On the financial side, Kripalu will need to bring about improvements on two fronts—margins, by cutting costs rather than relying on price increases, and sales of higher-priced brands. He will have the financial backing of Diageo to fix issues, but managing such a large product portfolio while dealing with whimsical state governments and egos—Mallya remains chairman and still holds more than 10% in the company—presents a formidable challenge.
Clearly, USL was on the lookout for a transformation specialist and saw the right one in Kripalu.
‘India is about growth’
Interestingly, in response to Mint’s query Kripalu said that CEOs working in a tightening, inflationary economy start out by “cutting costs" by trimming investments in sales and marketing, pruning staff and slashing discretionary overheads like travel.
However, he believes that more “seasoned" CEOs know that you cannot “cut your way out of the problem" as that’s a vicious cycle—it might help the results in the current year, but invariably stunts longer-term growth. “CEOs with vision recognize that India is about growth and will try and “grow out of the problem".
“They try to generate savings from other cost heads—but not necessarily people—which would be used to protect growth-oriented investments. This approach fuels greater demand and helps build market share which delivers long term value," he said.
But transformation is not easy: “It is not about change of business plans but changing the culture that is deep-rooted in people and processes," said Dhawan of Positive Moves Consulting.
The new CEOs will have to deal with a changed environment in 2014. For a start, the market is much more competitive now and the consumer far more discerning. “Rising prices, inflationary pressures, squeeze in consumer discretionary spends will all add to a more complex and challenging situation at large," said Aman of Mercer.

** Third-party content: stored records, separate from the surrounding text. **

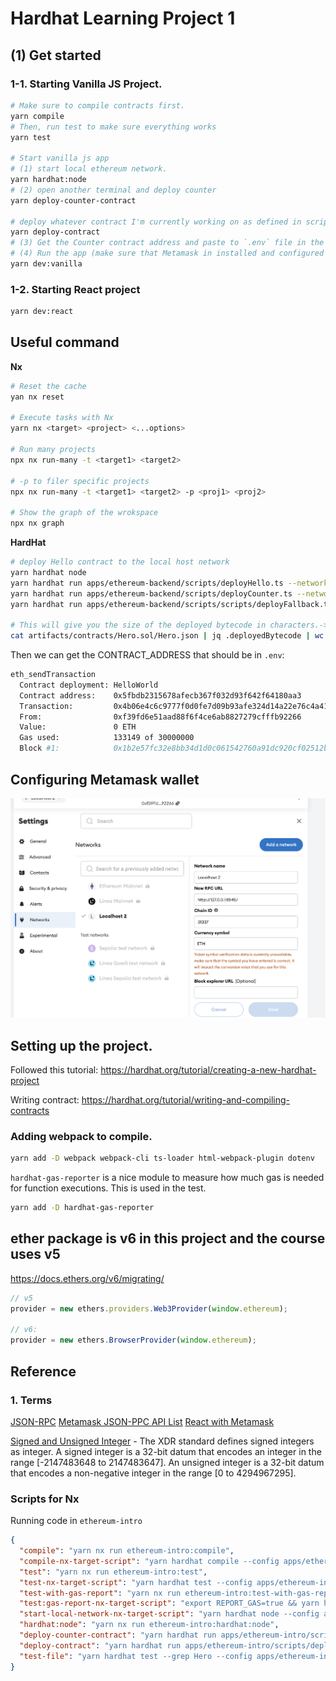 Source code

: # Hardhat Learning Project 1

## (1) Get started

### 1-1. Starting Vanilla JS Project.

```bash
# Make sure to compile contracts first.
yarn compile
# Then, run test to make sure everything works
yarn test

# Start vanilla js app
# (1) start local ethereum network.
yarn hardhat:node
# (2) open another terminal and deploy counter
yarn deploy-counter-contract

# deploy whatever contract I'm currently working on as defined in scripts
yarn deploy-contract
# (3) Get the Counter contract address and paste to `.env` file in the vanilla-js-app folder.
# (4) Run the app (make sure that Metamask in installed and configured correctly).
yarn dev:vanilla
```

### 1-2. Starting React project

```bash
yarn dev:react
```

## Useful command

**Nx**

```bash
# Reset the cache
yan nx reset

# Execute tasks with Nx
yarn nx <target> <project> <...options>

# Run many projects
npx nx run-many -t <target1> <target2>

# -p to filer specific projects
npx nx run-many -t <target1> <target2> -p <proj1> <proj2>

# Show the graph of the wrokspace
npx nx graph
```

**HardHat**

```bash
# deploy Hello contract to the local host network
yarn hardhat node
yarn hardhat run apps/ethereum-backend/scripts/deployHello.ts --network localhost
yarn hardhat run apps/ethereum-backend/scripts/deployCounter.ts --network localhost --config apps/ethereum-backend/hardhat.config.ts --tsconfig apps/ethereum-backend/tsconfig.json
yarn hardhat run apps/ethereum-backend/scripts/scripts/deployFallback.ts --network localhost

# This will give you the size of the deployed bytecode in characters.-> do brew install jq on mac
cat artifacts/contracts/Hero.sol/Hero.json | jq .deployedBytecode | wc
```

Then we can get the CONTRACT_ADDRESS that should be in `.env`:

```bash
eth_sendTransaction
  Contract deployment: HelloWorld
  Contract address:    0x5fbdb2315678afecb367f032d93f642f64180aa3
  Transaction:         0x4b06e4c6c9777f0d0fe7d09b93afe324d14a22e76c4a415206dcfa6a1b6ed64e
  From:                0xf39fd6e51aad88f6f4ce6ab8827279cfffb92266
  Value:               0 ETH
  Gas used:            133149 of 30000000
  Block #1:            0x1b2e57fc32e8bb34d1d0c061542760a91dc920cf02512b22fff02b92877aad15
```

## Configuring Metamask wallet

<img src="docs/local-network-config.png" />

## Setting up the project.

Followed this tutorial: https://hardhat.org/tutorial/creating-a-new-hardhat-project

Writing contract: https://hardhat.org/tutorial/writing-and-compiling-contracts

### Adding webpack to compile.

```bash
yarn add -D webpack webpack-cli ts-loader html-webpack-plugin dotenv
```

`hardhat-gas-reporter` is a nice module to measure how much gas is needed for function executions. This is used in the test.

```bash
yarn add -D hardhat-gas-reporter
```

## ether package is v6 in this project and the course uses v5

https://docs.ethers.org/v6/migrating/

```ts
// v5
provider = new ethers.providers.Web3Provider(window.ethereum);

// v6:
provider = new ethers.BrowserProvider(window.ethereum);
```

## Reference

### 1. Terms

[JSON-RPC](https://www.jsonrpc.org/specification)
[Metamask JSON-PPC API List](https://docs.metamask.io/wallet/reference/json-rpc-api/)
[React with Metamask](https://docs.metamask.io/wallet/tutorials/react-dapp-local-state/)

[Signed and Unsigned Integer](https://www.ibm.com/docs/en/aix/7.2?topic=types-signed-unsigned-integers) - The XDR standard defines signed integers as integer. A signed integer is a 32-bit datum that encodes an integer in the range [-2147483648 to 2147483647]. An unsigned integer is a 32-bit datum that encodes a non-negative integer in the range [0 to 4294967295].

### Scripts for Nx

Running code in `ethereum-intro`

```json
{
  "compile": "yarn nx run ethereum-intro:compile",
  "compile-nx-target-script": "yarn hardhat compile --config apps/ethereum-intro/hardhat.config.ts --tsconfig apps/ethereum-intro/tsconfig.json",
  "test": "yarn nx run ethereum-intro:test",
  "test-nx-target-script": "yarn hardhat test --config apps/ethereum-intro/hardhat.config.ts --tsconfig apps/ethereum-intro/tsconfig.json",
  "test-with-gas-report": "yarn nx run ethereum-intro:test-with-gas-report",
  "test:gas-report-nx-target-script": "export REPORT_GAS=true && yarn hardhat test --config apps/ethereum-intro/hardhat.config.ts --tsconfig apps/ethereum-intro/tsconfig.json",
  "start-local-network-nx-target-script": "yarn hardhat node --config apps/ethereum-intro/hardhat.config.ts --tsconfig apps/ethereum-intro/tsconfig.json",
  "hardhat:node": "yarn nx run ethereum-intro:hardhat:node",
  "deploy-counter-contract": "yarn hardhat run apps/ethereum-intro/scripts/deployCounter.ts --network localhost --config apps/ethereum-intro/hardhat.config.ts --tsconfig apps/ethereum-intro/tsconfig.json",
  "deploy-contract": "yarn hardhat run apps/ethereum-intro/scripts/deployUsingAppStorage.ts --network localhost --config apps/ethereum-intro/hardhat.config.ts --tsconfig apps/ethereum-intro/tsconfig.json",
  "test-file": "yarn hardhat test --grep Hero --config apps/ethereum-intro/hardhat.config.ts --tsconfig apps/ethereum-intro/tsconfig.json"
}
```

This also requires companies to look for chiefs with a wider exposure to markets beyond India. “You look for a CEO with international exposure, someone who has seen different markets—growing, developing, stagnating. Someone who has seen markets at different stages of evolution may be a better fit than someone who has been India for the last 20 years," said Aman.

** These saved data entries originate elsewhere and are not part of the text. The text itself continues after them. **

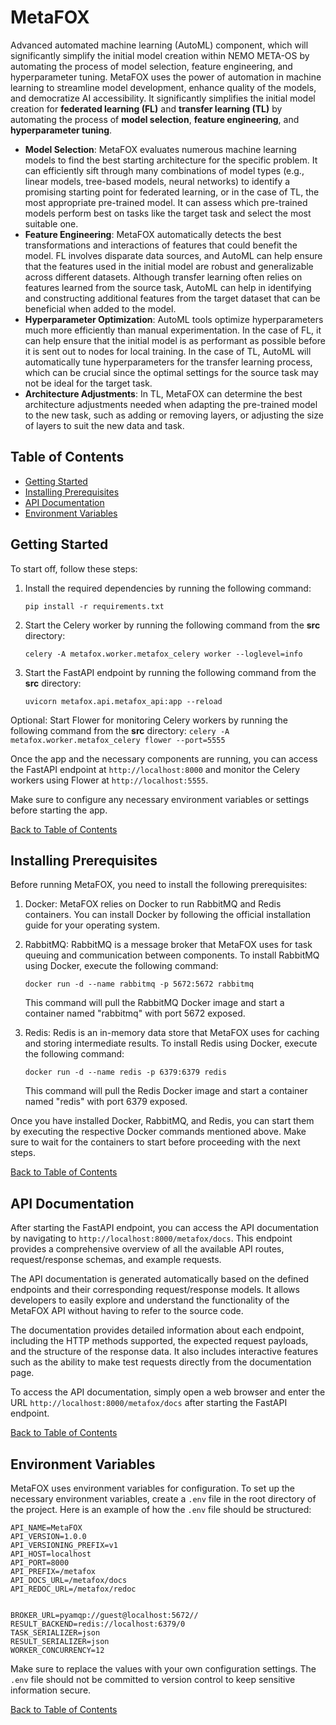 # MetaFOX

Advanced automated machine learning (AutoML) component, which will significantly simplify the initial model creation within NEMO META-OS by automating the process of model selection, feature engineering, and hyperparameter tuning. MetaFOX uses the power of automation in machine learning to streamline model development, enhance quality of the models, and democratize AI accessibility. It significantly simplifies the initial model creation for **federated learning (FL)** and **transfer learning (TL)** by automating the process of **model selection**, **feature engineering**, and **hyperparameter tuning**.

* **Model Selection**: MetaFOX evaluates numerous machine learning models to find the best starting architecture for the specific problem. It can efficiently sift through many combinations of model types (e.g., linear models, tree-based models, neural networks) to identify a promising starting point for federated learning, or in the case of TL, the most appropriate pre-trained model. It can assess which pre-trained models perform best on tasks like the target task and select the most suitable one.
* **Feature Engineering**: MetaFOX automatically detects the best transformations and interactions of features that could benefit the model. FL involves disparate data sources, and AutoML can help ensure that the features used in the initial model are robust and generalizable across different datasets. Although transfer learning often relies on features learned from the source task, AutoML can help in identifying and constructing additional features from the target dataset that can be beneficial when added to the model.
* **Hyperparameter Optimization**: AutoML tools optimize hyperparameters much more efficiently than manual experimentation. In the case of FL, it can help ensure that the initial model is as performant as possible before it is sent out to nodes for local training. In the case of TL, AutoML will automatically tune hyperparameters for the transfer learning process, which can be crucial since the optimal settings for the source task may not be ideal for the target task.
* **Architecture Adjustments**: In TL, MetaFOX can determine the best architecture adjustments needed when adapting the pre-trained model to the new task, such as adding or removing layers, or adjusting the size of layers to suit the new data and task.

## Table of Contents
- [Getting Started](#getting-started)
- [Installing Prerequisites](#installing-prerequisites)
- [API Documentation](#api-documentation)
- [Environment Variables](#environment-variables)

## Getting Started <a name="getting-started"></a>

To start off, follow these steps:

1. Install the required dependencies by running the following command:
    ```
    pip install -r requirements.txt
    ```

2. Start the Celery worker by running the following command from the **src** directory:
    ```
    celery -A metafox.worker.metafox_celery worker --loglevel=info
    ```

3. Start the FastAPI endpoint by running the following command from the **src** directory:
    ```
    uvicorn metafox.api.metafox_api:app --reload
    ```

Optional: Start Flower for monitoring Celery workers by running the following command from the **src** directory:
    ```
    celery -A metafox.worker.metafox_celery flower --port=5555
    ```

Once the app and the necessary components are running, you can access the FastAPI endpoint at `http://localhost:8000` and monitor the Celery workers using Flower at `http://localhost:5555`.

Make sure to configure any necessary environment variables or settings before starting the app.

[Back to Table of Contents](#table-of-contents)

## Installing Prerequisites <a name="installing-prerequisites"></a>

Before running MetaFOX, you need to install the following prerequisites:

1. Docker: MetaFOX relies on Docker to run RabbitMQ and Redis containers. You can install Docker by following the official installation guide for your operating system.

2. RabbitMQ: RabbitMQ is a message broker that MetaFOX uses for task queuing and communication between components. To install RabbitMQ using Docker, execute the following command:

    ```
    docker run -d --name rabbitmq -p 5672:5672 rabbitmq
    ```

    This command will pull the RabbitMQ Docker image and start a container named "rabbitmq" with port 5672 exposed.

3. Redis: Redis is an in-memory data store that MetaFOX uses for caching and storing intermediate results. To install Redis using Docker, execute the following command:

    ```
    docker run -d --name redis -p 6379:6379 redis
    ```

    This command will pull the Redis Docker image and start a container named "redis" with port 6379 exposed.

Once you have installed Docker, RabbitMQ, and Redis, you can start them by executing the respective Docker commands mentioned above. Make sure to wait for the containers to start before proceeding with the next steps.

[Back to Table of Contents](#table-of-contents)

## API Documentation <a name="api-documentation"></a>

After starting the FastAPI endpoint, you can access the API documentation by navigating to `http://localhost:8000/metafox/docs`. This endpoint provides a comprehensive overview of all the available API routes, request/response schemas, and example requests.

The API documentation is generated automatically based on the defined endpoints and their corresponding request/response models. It allows developers to easily explore and understand the functionality of the MetaFOX API without having to refer to the source code.

The documentation provides detailed information about each endpoint, including the HTTP methods supported, the expected request payloads, and the structure of the response data. It also includes interactive features such as the ability to make test requests directly from the documentation page.

To access the API documentation, simply open a web browser and enter the URL `http://localhost:8000/metafox/docs` after starting the FastAPI endpoint.

[Back to Table of Contents](#table-of-contents)

## Environment Variables <a name="environment-variables"></a>

MetaFOX uses environment variables for configuration. To set up the necessary environment variables, create a `.env` file in the root directory of the project. Here is an example of how the `.env` file should be structured:

```
API_NAME=MetaFOX
API_VERSION=1.0.0
API_VERSIONING_PREFIX=v1
API_HOST=localhost
API_PORT=8000
API_PREFIX=/metafox
API_DOCS_URL=/metafox/docs
API_REDOC_URL=/metafox/redoc


BROKER_URL=pyamqp://guest@localhost:5672//
RESULT_BACKEND=redis://localhost:6379/0
TASK_SERIALIZER=json
RESULT_SERIALIZER=json
WORKER_CONCURRENCY=12
```

Make sure to replace the values with your own configuration settings. The `.env` file should not be committed to version control to keep sensitive information secure.

[Back to Table of Contents](#table-of-contents)

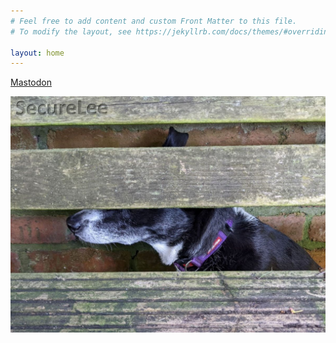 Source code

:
 ```yaml
---
# Feel free to add content and custom Front Matter to this file.
# To modify the layout, see https://jekyllrb.com/docs/themes/#overriding-theme-defaults

layout: home
---
```

<a rel="me" href="https://infosec.exchange/@aircooledcafe">Mastodon</a>


![Amy, a black and white border collie, wearing a purple collar, sitting side on (visible from the shoulders up). Obscured by three horizontal pieces of wood (the back of a bench) as if hiding but not successfully!](assets/hiding_mid.jpg)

Mehta, for example, has taken over from Paranjpe at HUL a time when the maker of Dove soap, Fair and Lovely fairness cream and Surf detergent is hurting from the economic slowdown. So the aggressive ‘growth and premiumisation strategy’ followed by Paranjpe is unlikely to work in the current economic environment. However, during Paranjpe’s five-year tenure beginning in 2008, the company’s market capitalization rose nearly three-fold.
According to a September report by India Infoline Ltd’s Institutional Equities Research desk, HUL’s sales growth is under pressure. “Moderating industry growth and deteriorating quality of growth (no premiumisation) is likely to weigh on HUL’s top-line performance," said the brokerage.

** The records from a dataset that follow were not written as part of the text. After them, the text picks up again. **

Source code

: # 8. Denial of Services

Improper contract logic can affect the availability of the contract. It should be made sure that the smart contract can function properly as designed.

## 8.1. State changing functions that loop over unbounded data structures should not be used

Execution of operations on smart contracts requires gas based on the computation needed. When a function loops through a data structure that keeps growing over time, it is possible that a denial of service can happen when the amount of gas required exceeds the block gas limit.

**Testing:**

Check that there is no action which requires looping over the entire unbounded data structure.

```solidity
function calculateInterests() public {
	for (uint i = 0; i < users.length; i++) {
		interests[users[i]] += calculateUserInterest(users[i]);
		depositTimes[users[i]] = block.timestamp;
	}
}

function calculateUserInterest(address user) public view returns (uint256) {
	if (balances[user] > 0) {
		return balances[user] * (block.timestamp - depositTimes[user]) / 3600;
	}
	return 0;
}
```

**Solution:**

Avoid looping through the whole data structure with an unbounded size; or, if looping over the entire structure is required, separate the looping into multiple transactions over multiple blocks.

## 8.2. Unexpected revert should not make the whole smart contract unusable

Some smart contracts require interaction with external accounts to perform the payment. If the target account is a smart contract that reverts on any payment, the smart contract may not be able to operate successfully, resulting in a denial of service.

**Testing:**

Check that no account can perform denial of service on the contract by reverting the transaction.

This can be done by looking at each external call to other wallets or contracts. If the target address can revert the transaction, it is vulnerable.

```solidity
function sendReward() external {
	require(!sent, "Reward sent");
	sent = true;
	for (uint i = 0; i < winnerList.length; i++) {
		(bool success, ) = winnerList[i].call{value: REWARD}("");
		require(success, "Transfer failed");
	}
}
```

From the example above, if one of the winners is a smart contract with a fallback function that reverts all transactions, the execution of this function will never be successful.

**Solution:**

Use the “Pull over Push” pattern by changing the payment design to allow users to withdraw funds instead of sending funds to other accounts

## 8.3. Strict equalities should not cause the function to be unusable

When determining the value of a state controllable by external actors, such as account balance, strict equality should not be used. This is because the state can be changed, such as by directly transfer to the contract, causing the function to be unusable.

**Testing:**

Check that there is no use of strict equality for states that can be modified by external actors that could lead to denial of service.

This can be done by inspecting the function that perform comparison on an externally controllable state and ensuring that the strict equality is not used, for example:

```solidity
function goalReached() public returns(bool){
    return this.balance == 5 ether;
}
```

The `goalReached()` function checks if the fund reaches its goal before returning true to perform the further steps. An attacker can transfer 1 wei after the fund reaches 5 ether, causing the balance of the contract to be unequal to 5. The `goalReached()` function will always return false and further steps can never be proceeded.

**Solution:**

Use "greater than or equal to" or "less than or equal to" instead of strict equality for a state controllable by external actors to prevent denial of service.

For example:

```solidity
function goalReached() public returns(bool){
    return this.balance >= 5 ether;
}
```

Mehta is known for his ability to handle such crisis situations. He started his career in 1983 with Union Carbide Corp. in India where he played a part in crisis management following the 1984 Bhopal gas leak tragedy. In his two-decade stint at Unilever across the Middle East and Asia, he is known to have turned around the business of Unilever Bangladesh. For Mehta the task at hand is to raise the bar. HUL did not respond to Mint’s emailed queries.
Going forward, the tenure of CEOs is likely to become shorter—from an estimated seven years, it is already down to three-to-four years. The role will change too. Where CEOs once had a more operational role, the growing complexity of business means CEOs need to be actively involved in every aspect of business, including legal and policy matters.
The stage is set for the evolution of the Indian CEO, said Mercer’s Aman.
Agreed Dhawan: “If someone can deliver now, that person will be rated among the best ever."
Yogendra Kalavalapalli in Hyderabad contributed to this story.